(Dataset entries begins)

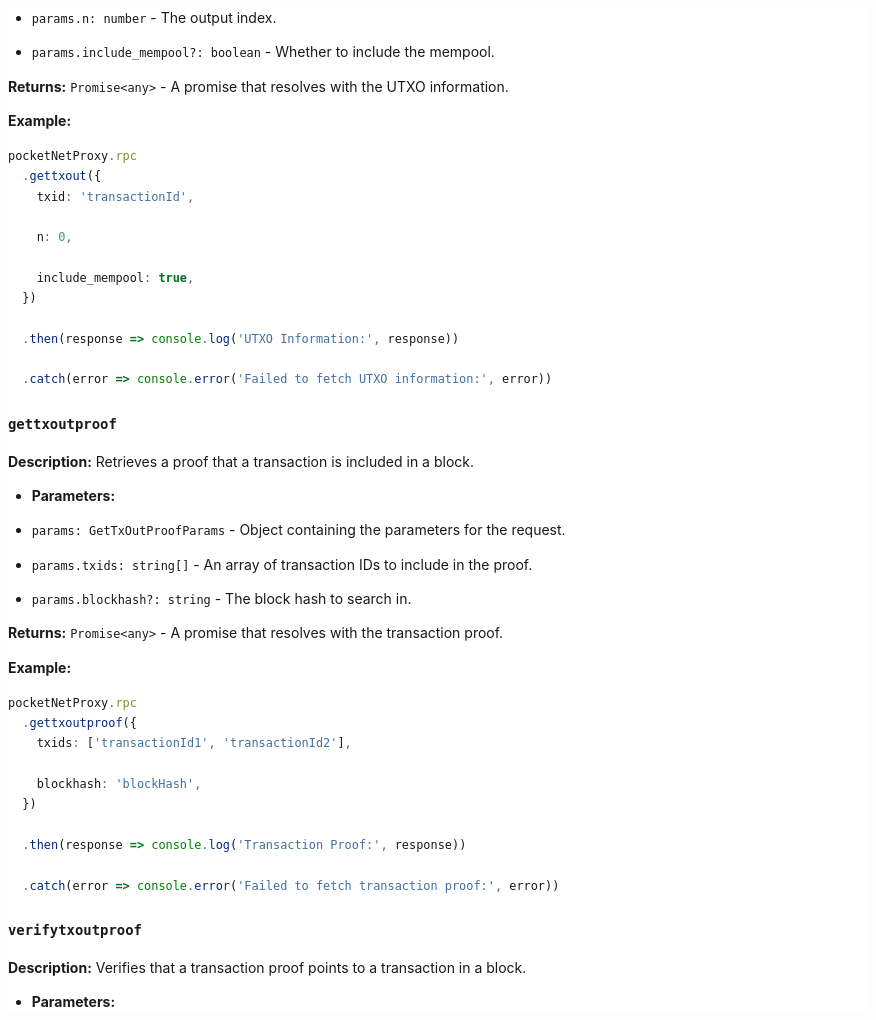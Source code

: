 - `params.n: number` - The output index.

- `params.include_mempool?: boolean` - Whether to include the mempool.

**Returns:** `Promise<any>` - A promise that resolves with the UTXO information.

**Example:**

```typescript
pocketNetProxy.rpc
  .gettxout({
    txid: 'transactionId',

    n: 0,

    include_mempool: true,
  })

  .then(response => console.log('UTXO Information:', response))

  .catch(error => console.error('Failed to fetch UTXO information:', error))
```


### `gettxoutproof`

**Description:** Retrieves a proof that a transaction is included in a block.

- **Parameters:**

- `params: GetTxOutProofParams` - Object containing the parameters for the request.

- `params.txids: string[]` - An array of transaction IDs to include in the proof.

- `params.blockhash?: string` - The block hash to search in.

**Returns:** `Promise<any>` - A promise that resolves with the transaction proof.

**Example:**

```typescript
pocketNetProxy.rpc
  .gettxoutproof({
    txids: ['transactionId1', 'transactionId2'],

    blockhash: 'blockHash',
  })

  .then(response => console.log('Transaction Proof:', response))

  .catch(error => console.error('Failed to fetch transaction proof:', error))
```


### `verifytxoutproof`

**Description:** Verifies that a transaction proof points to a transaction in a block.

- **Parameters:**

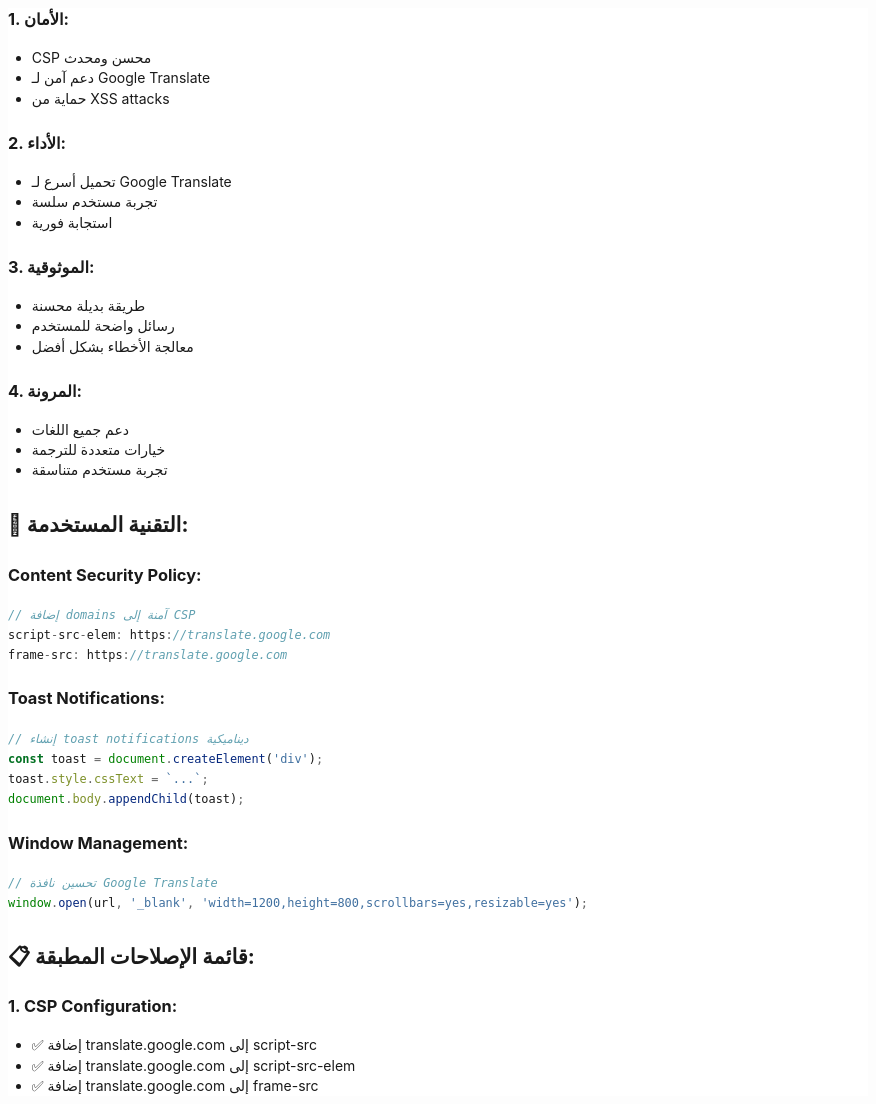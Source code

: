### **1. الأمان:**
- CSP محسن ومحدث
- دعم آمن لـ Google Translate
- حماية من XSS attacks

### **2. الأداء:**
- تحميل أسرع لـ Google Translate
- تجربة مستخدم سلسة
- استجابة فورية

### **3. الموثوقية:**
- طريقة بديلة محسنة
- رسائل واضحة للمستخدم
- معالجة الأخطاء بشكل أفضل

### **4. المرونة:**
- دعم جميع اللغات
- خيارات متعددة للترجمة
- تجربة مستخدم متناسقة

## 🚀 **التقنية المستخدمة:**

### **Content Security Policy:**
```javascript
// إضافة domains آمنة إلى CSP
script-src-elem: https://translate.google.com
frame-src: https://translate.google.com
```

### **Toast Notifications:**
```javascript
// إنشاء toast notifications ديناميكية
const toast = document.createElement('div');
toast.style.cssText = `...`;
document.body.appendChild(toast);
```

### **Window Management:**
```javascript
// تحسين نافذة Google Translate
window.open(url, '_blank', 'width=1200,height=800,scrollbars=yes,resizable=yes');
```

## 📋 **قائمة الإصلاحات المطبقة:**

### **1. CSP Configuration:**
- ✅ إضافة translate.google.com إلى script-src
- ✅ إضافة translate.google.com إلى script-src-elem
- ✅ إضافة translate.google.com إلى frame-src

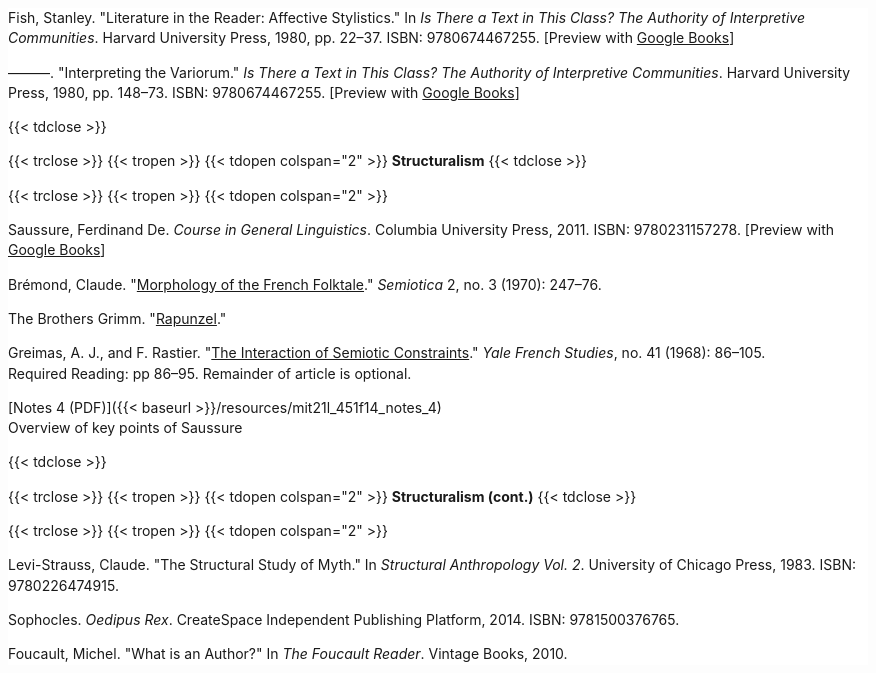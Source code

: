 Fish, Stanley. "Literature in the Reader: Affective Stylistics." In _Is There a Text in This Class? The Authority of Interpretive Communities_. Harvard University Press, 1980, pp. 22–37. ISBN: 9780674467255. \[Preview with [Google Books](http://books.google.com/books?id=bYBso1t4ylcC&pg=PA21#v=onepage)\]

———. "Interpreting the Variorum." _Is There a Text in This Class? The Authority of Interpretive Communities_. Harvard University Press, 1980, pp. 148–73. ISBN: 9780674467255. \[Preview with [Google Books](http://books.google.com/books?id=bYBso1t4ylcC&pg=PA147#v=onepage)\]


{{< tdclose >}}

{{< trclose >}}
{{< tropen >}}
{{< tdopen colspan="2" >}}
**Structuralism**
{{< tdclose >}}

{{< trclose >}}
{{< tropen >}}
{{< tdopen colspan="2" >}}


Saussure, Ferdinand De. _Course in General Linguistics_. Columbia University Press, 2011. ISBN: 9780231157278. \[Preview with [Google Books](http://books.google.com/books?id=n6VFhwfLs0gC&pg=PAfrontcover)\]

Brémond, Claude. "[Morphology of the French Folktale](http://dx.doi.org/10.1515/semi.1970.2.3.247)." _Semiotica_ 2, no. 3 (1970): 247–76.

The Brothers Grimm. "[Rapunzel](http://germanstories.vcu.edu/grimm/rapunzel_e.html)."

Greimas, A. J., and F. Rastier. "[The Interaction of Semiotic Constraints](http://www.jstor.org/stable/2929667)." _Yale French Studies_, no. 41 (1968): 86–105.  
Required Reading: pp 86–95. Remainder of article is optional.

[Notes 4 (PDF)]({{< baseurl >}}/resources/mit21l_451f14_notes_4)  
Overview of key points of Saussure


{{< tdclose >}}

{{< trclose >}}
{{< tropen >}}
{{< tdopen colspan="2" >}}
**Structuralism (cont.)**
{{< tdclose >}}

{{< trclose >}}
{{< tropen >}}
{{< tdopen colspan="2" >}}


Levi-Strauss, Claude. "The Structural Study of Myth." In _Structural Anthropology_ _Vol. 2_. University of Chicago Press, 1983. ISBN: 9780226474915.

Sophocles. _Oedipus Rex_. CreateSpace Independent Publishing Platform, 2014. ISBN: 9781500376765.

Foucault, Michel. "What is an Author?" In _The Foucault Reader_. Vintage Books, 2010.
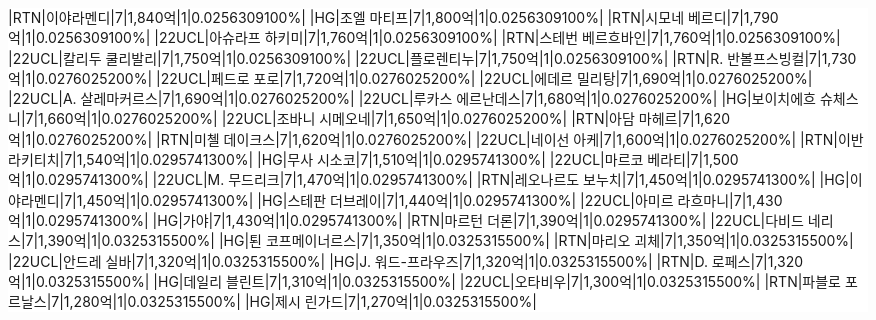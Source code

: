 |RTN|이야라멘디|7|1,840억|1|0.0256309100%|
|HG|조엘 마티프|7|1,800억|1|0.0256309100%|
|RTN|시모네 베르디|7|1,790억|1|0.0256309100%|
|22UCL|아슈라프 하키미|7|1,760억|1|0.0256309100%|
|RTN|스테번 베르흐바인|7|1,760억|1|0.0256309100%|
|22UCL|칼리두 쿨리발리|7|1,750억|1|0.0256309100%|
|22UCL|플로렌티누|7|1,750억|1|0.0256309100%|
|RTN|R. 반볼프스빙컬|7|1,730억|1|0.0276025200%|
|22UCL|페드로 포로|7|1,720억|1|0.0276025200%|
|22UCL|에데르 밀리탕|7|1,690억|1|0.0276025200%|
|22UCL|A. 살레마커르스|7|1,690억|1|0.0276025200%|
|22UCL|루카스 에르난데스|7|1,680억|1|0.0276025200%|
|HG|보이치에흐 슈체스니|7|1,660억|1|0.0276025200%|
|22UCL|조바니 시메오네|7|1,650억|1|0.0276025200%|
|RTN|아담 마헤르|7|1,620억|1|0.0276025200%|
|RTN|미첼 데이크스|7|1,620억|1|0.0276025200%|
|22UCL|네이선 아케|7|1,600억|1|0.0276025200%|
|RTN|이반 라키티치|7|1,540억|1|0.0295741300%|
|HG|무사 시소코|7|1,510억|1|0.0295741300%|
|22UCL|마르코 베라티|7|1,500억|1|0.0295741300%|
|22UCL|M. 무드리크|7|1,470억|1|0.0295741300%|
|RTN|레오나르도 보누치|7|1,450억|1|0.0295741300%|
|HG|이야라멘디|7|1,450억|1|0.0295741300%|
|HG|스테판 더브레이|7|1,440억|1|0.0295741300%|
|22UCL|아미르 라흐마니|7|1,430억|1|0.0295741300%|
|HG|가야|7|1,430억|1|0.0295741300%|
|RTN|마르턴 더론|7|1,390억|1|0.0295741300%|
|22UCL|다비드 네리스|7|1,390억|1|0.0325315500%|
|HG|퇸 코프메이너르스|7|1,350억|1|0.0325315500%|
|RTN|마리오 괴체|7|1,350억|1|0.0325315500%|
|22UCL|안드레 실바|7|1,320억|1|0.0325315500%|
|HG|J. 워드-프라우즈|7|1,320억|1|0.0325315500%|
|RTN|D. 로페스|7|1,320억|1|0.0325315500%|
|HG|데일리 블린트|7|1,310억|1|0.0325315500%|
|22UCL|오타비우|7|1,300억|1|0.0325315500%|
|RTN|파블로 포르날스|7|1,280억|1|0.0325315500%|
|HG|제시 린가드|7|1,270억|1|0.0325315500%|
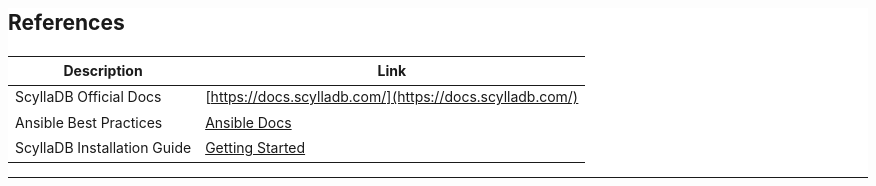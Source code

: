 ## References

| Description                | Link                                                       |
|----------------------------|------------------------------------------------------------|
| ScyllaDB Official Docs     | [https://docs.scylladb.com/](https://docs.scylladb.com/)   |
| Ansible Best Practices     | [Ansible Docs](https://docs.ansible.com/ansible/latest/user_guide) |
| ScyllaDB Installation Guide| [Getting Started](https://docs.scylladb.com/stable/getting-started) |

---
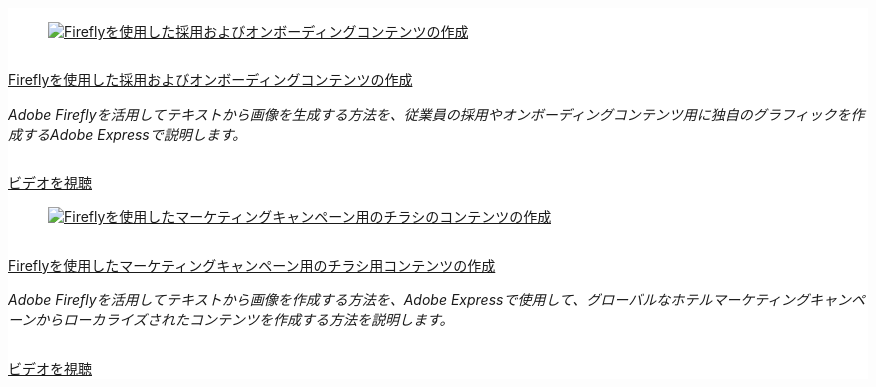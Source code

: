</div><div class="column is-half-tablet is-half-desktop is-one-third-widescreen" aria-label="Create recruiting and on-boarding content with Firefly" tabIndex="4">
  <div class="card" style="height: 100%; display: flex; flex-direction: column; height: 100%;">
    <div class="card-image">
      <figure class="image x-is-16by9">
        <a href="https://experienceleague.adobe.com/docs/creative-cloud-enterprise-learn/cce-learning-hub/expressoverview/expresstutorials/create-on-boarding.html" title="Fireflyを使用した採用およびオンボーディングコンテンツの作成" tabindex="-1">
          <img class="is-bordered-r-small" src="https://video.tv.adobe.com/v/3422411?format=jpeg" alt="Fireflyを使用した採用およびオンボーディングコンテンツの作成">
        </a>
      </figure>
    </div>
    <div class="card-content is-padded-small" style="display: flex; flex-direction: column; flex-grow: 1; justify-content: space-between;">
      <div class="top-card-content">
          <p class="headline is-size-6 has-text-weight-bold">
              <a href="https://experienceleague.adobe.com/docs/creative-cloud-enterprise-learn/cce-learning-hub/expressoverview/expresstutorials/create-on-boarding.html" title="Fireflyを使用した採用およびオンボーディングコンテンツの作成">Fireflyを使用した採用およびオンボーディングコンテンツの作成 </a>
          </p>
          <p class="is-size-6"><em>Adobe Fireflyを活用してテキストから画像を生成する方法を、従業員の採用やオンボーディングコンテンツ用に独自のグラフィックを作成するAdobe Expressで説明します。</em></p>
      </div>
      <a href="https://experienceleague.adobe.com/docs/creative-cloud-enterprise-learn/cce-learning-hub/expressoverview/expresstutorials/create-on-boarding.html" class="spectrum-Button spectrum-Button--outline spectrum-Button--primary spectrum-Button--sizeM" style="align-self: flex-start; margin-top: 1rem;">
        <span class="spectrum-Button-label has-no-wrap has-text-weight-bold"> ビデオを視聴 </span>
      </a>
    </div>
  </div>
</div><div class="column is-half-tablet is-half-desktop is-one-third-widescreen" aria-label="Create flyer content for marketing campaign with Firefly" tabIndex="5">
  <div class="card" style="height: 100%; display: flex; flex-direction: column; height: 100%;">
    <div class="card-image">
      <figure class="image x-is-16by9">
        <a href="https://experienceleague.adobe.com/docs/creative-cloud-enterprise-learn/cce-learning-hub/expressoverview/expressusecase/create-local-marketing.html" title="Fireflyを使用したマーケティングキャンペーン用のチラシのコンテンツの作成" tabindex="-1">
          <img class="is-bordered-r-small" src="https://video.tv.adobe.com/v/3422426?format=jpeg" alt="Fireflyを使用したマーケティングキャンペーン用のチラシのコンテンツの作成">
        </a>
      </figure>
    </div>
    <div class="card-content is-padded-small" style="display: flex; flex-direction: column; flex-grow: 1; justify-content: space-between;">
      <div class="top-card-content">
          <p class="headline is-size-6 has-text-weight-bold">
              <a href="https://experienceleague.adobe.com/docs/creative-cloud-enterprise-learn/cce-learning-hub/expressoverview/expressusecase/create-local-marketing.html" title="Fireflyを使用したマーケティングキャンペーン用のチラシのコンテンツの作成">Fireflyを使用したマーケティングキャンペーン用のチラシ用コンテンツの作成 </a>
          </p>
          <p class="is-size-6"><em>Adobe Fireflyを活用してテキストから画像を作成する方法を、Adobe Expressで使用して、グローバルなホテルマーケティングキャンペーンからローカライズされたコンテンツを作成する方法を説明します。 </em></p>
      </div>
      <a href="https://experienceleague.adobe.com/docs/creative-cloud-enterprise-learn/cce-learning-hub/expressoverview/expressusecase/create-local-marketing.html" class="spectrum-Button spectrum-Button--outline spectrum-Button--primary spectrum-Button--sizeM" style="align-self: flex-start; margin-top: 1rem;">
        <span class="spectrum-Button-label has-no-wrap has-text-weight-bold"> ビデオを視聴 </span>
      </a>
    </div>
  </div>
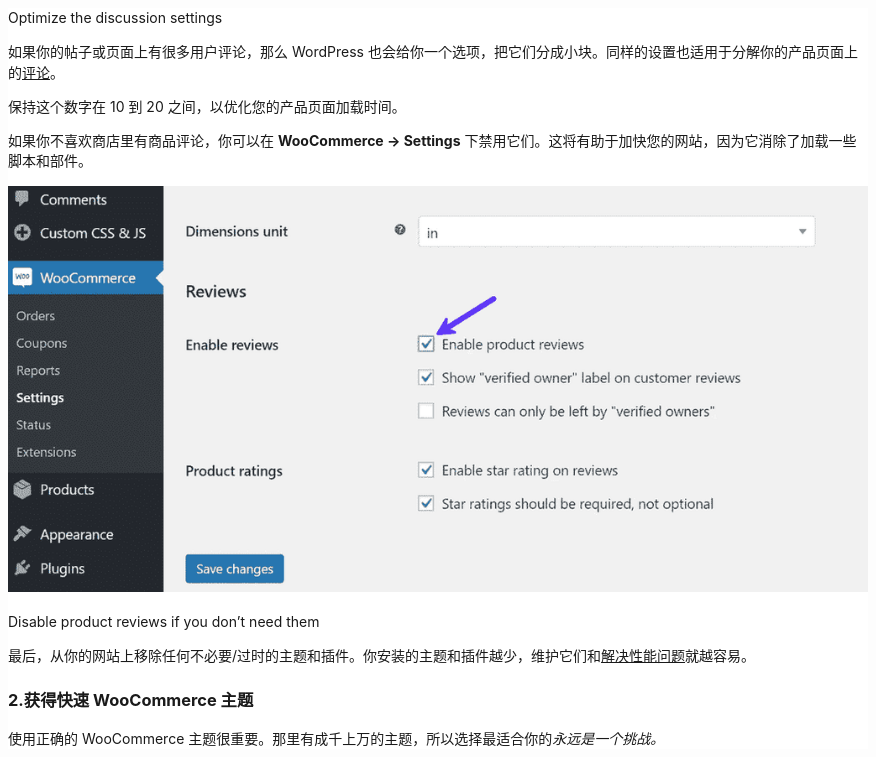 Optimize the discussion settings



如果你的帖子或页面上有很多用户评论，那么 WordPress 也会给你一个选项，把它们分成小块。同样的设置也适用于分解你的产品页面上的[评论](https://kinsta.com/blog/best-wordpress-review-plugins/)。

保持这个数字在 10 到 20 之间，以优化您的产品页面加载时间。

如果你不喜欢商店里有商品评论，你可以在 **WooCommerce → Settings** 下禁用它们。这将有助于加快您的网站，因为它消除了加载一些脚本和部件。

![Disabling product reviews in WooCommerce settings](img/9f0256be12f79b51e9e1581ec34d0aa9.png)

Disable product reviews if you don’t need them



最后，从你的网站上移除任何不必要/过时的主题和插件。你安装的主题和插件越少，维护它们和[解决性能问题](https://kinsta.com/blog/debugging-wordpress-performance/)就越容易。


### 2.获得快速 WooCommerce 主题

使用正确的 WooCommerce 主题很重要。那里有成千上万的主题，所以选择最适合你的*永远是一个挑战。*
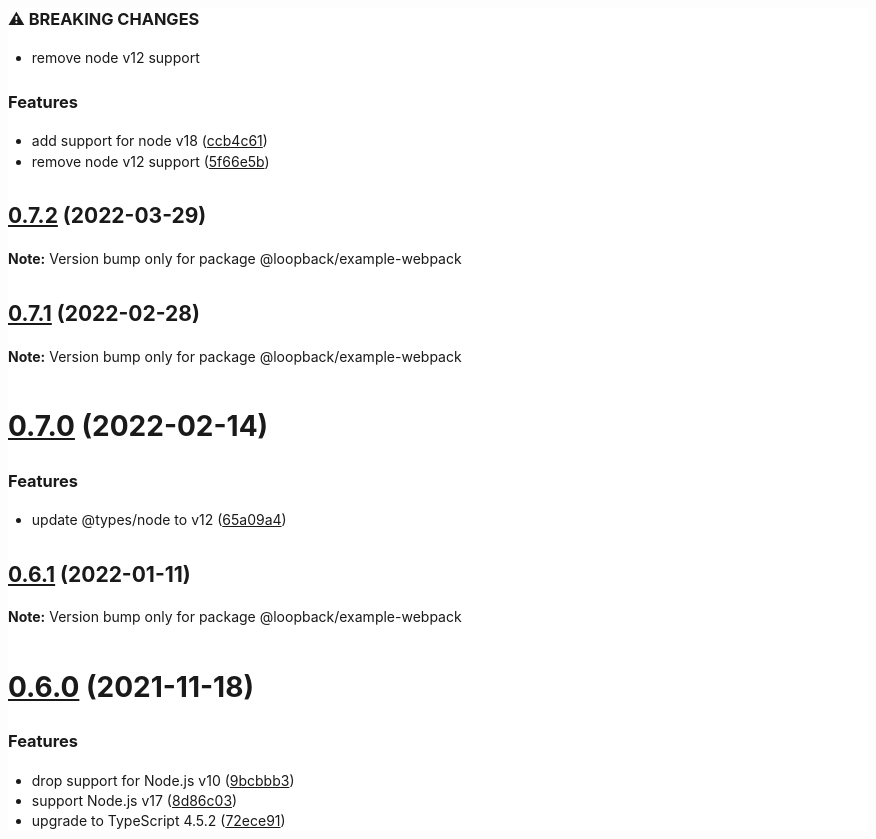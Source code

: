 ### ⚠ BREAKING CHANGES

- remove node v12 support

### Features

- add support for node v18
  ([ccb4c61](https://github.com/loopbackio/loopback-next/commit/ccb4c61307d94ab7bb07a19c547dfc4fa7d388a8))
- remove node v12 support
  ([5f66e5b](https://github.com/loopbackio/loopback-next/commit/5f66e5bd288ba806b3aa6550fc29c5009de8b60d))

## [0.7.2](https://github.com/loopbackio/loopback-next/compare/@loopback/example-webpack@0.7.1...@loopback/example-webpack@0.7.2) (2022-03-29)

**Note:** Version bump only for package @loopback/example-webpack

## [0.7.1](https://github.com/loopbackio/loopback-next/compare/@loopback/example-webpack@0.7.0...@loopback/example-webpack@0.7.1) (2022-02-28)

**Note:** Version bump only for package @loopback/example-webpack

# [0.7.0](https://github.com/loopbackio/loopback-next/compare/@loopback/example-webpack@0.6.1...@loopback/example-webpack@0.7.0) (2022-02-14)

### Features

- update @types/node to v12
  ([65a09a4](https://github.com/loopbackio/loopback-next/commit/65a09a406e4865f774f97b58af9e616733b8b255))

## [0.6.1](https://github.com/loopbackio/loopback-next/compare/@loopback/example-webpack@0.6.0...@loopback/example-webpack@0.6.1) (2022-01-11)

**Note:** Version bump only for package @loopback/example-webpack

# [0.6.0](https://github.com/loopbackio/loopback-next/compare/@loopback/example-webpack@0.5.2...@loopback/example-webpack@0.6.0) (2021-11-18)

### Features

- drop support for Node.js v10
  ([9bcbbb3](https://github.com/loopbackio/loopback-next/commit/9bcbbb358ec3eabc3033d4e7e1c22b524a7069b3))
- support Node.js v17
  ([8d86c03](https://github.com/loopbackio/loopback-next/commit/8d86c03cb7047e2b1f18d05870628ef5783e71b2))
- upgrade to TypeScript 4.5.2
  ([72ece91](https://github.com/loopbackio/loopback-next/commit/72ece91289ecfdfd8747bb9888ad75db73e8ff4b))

(Dataset entries ends)

§ What this task involves
Copy each line in the data that holds the word "then".

§ The completed task
  .then(response => console.log('UTXO Information:', response))
  .then(response => console.log('Transaction Proof:', response))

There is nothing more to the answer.